▸ Required work:
Copy each line of the entries below that contains the string "Array".

(Beginning of Material to process)

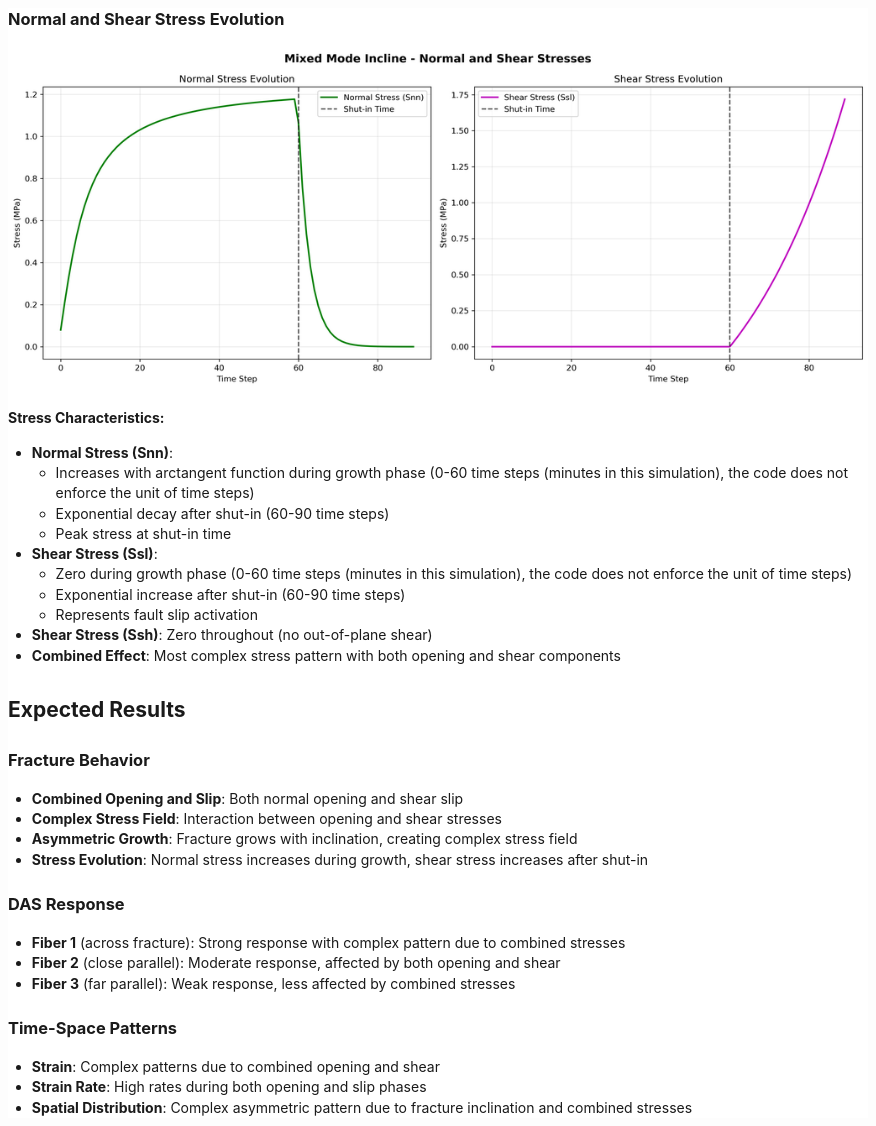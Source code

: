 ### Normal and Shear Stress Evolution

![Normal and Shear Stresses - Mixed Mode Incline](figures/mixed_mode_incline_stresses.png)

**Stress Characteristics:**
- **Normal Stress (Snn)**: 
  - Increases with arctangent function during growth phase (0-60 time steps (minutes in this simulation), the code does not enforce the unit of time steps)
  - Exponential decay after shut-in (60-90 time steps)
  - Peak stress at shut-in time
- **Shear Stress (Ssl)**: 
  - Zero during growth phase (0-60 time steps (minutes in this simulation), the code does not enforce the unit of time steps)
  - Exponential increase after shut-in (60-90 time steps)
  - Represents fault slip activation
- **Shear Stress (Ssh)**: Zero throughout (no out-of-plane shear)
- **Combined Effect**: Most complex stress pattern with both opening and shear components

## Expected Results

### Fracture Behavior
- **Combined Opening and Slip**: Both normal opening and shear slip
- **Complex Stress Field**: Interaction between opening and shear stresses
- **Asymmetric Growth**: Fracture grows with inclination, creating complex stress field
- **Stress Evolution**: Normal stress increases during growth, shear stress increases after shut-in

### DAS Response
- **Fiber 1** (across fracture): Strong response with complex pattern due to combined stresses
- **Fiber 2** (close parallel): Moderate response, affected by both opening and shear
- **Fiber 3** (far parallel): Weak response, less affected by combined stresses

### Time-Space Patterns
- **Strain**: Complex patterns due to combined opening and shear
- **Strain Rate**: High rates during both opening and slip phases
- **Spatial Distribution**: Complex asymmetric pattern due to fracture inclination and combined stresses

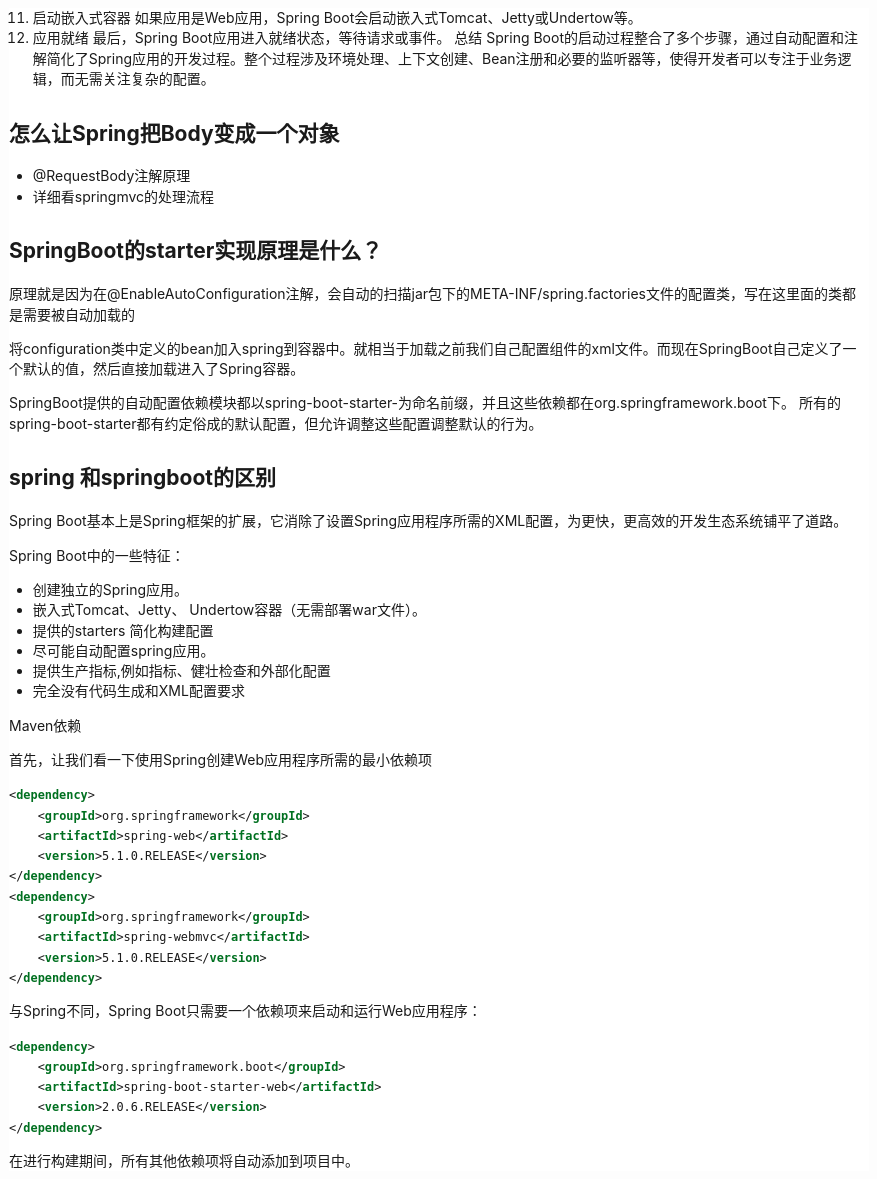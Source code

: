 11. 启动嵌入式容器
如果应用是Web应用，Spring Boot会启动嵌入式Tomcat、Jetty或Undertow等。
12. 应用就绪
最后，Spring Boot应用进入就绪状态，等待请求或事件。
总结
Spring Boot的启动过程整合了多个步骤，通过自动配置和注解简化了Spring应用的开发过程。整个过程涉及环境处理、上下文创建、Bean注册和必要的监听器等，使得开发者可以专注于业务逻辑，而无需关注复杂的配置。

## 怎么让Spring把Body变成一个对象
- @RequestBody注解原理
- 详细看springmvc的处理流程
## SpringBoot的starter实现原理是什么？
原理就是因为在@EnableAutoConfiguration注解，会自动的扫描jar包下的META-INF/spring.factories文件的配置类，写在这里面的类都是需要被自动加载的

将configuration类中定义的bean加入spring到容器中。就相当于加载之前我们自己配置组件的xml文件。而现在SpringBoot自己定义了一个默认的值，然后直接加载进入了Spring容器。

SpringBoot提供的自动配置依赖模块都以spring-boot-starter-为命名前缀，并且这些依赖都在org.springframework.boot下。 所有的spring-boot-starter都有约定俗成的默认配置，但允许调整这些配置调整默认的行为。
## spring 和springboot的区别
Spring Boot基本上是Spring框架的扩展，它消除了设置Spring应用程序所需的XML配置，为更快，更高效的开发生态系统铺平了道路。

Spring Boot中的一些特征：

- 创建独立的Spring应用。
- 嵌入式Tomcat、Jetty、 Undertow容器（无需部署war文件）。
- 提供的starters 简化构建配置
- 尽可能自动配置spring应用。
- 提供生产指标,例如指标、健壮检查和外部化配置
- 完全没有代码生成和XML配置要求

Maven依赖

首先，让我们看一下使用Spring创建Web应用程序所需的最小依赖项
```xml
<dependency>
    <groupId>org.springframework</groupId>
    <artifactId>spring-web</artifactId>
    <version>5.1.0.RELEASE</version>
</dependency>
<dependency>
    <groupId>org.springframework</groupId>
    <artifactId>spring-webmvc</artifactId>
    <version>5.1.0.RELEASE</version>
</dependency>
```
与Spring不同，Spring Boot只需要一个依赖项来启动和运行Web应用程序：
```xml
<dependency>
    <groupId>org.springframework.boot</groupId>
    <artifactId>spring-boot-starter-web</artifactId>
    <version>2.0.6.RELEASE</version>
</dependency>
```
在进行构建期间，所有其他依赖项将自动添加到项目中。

(End of Material to process)
(Beginning of Material to process)

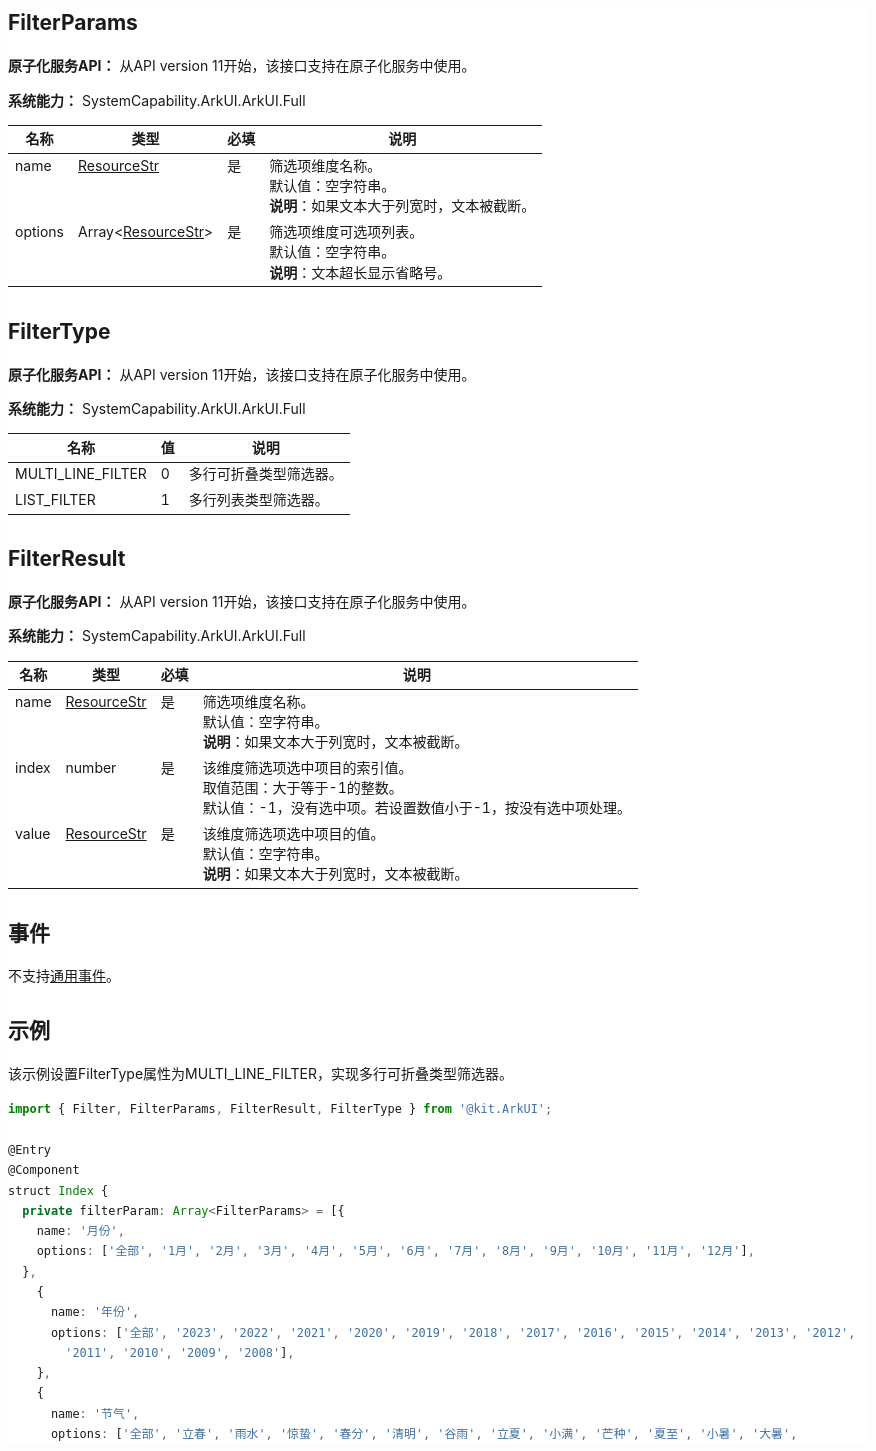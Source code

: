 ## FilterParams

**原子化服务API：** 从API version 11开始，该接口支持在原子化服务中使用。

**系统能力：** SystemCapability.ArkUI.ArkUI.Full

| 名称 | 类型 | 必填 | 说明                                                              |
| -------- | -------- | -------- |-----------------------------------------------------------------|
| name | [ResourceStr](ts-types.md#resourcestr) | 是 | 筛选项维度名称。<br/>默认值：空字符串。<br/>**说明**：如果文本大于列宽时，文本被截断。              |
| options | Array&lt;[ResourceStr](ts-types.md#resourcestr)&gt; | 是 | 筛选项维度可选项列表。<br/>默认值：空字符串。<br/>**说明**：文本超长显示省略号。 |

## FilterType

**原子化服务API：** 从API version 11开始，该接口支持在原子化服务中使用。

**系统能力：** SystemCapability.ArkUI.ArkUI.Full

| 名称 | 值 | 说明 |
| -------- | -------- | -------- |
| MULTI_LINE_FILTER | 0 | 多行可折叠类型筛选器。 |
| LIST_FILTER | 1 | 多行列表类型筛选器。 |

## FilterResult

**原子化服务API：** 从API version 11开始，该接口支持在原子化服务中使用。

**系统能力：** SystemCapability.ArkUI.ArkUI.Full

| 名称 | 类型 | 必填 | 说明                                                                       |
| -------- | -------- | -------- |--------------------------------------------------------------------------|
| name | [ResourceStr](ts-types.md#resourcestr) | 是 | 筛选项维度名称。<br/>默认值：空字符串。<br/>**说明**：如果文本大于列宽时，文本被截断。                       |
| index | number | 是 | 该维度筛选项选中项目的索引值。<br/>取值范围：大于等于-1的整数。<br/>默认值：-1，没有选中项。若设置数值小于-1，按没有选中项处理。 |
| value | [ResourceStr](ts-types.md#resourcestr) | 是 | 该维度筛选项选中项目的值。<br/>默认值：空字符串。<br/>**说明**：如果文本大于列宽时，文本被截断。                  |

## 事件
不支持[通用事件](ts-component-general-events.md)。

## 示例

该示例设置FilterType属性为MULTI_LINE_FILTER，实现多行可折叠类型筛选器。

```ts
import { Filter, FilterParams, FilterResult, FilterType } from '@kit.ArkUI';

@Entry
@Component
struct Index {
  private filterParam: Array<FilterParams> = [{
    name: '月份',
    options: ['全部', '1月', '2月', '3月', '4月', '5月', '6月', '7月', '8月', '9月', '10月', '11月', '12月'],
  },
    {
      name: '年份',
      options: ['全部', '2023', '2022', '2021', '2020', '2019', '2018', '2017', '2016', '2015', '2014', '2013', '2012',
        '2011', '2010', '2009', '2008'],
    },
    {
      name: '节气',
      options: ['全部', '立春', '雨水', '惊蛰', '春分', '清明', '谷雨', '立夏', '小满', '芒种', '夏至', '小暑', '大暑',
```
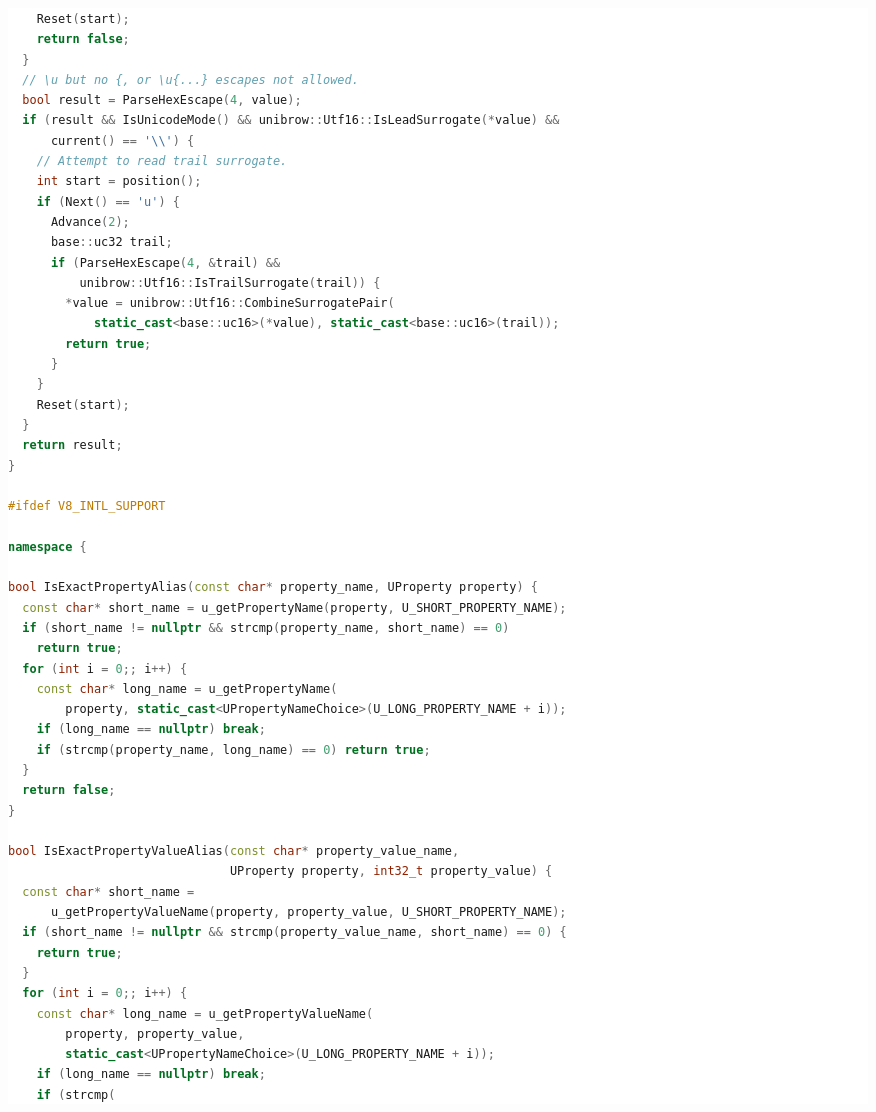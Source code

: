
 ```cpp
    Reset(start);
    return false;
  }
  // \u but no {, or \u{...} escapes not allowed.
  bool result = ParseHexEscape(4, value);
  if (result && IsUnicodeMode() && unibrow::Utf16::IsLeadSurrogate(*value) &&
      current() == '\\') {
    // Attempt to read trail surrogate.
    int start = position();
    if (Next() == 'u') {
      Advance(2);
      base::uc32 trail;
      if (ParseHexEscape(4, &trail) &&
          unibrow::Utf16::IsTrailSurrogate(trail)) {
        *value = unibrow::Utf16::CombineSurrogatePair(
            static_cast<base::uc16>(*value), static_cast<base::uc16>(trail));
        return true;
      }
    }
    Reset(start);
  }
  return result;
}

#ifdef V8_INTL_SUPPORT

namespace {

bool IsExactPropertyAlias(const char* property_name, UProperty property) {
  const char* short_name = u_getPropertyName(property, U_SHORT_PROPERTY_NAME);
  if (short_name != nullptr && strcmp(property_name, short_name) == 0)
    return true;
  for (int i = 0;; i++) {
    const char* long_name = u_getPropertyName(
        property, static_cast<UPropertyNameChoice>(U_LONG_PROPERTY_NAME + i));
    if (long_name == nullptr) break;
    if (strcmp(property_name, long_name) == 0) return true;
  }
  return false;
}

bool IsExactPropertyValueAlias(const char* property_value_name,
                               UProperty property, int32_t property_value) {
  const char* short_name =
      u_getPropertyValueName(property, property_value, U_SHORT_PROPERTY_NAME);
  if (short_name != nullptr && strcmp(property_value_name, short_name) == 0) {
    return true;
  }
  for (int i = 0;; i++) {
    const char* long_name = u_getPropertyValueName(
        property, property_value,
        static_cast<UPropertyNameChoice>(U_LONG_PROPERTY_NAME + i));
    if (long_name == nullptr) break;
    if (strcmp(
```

(End of Material to process)
(Beginning of Material to process)

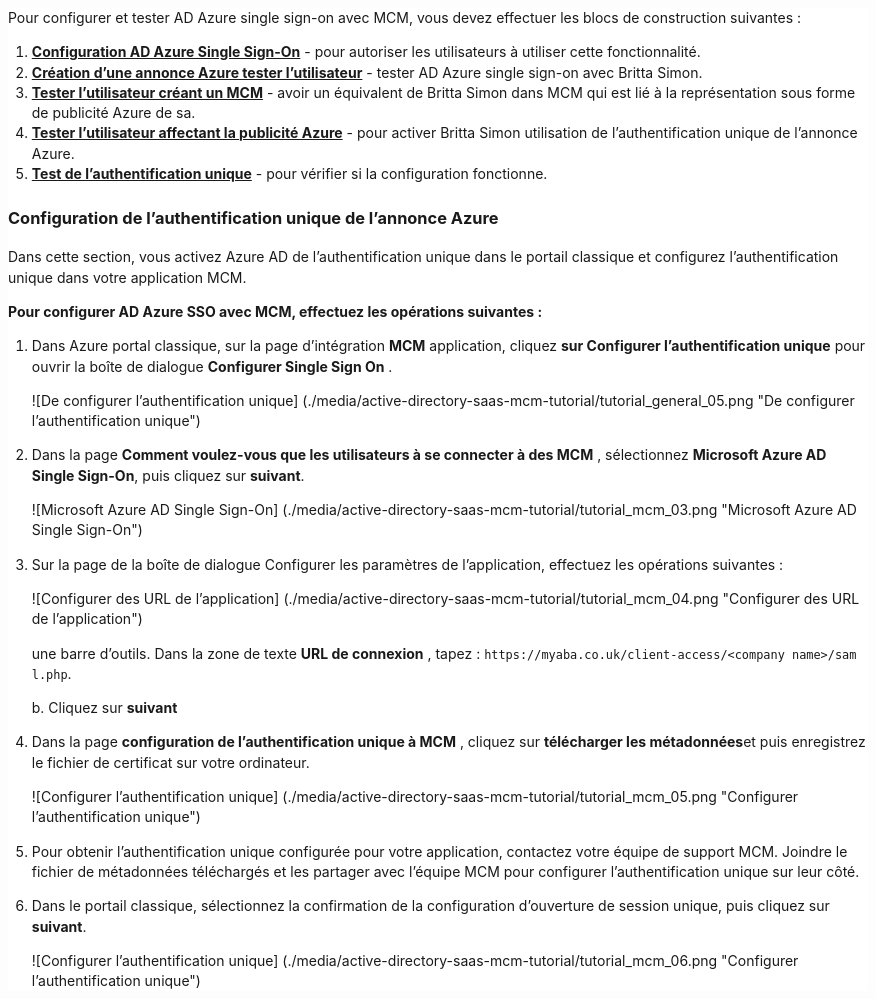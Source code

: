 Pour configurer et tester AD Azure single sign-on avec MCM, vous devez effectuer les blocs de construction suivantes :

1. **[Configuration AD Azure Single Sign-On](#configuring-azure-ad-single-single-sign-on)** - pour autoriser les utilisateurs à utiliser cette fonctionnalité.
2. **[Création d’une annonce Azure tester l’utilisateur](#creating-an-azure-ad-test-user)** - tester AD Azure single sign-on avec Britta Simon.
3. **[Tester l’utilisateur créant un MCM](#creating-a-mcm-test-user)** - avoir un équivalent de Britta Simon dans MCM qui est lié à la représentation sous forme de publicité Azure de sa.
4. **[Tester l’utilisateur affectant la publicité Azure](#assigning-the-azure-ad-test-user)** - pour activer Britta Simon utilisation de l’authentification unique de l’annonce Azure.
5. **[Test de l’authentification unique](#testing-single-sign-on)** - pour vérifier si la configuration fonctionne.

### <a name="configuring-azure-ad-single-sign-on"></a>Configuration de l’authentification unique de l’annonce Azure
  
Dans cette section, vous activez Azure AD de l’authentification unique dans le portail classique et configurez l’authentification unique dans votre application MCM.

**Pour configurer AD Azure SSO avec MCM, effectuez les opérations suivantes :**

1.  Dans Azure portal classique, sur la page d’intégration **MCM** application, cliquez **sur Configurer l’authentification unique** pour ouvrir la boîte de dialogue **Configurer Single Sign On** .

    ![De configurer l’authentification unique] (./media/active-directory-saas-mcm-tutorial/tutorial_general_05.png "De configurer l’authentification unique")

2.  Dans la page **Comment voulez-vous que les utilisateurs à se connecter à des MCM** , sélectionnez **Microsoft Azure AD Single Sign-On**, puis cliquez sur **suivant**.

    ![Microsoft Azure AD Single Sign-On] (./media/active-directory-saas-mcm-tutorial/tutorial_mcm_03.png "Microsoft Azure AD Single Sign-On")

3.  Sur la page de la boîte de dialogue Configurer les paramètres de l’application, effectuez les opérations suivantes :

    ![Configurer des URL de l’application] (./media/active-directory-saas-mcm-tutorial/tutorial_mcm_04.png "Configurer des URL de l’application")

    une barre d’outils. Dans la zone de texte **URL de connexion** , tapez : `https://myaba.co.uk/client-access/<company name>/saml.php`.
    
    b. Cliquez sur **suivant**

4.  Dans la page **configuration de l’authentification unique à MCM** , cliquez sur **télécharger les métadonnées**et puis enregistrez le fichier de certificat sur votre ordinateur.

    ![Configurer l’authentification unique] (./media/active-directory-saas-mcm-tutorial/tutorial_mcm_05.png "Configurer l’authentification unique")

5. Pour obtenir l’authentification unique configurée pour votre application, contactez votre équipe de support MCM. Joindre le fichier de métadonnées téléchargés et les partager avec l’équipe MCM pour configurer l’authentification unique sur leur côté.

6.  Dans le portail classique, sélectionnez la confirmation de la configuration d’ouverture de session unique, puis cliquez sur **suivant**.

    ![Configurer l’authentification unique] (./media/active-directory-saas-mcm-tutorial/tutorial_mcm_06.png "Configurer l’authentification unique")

(End of Material to process)

▸ Task solution:
| options | Array&lt;[ResourceStr](ts-types.md#resourcestr)&gt; | 是 | 筛选项维度可选项列表。<br/>默认值：空字符串。<br/>**说明**：文本超长显示省略号。 |
  private filterParam: Array<FilterParams> = [{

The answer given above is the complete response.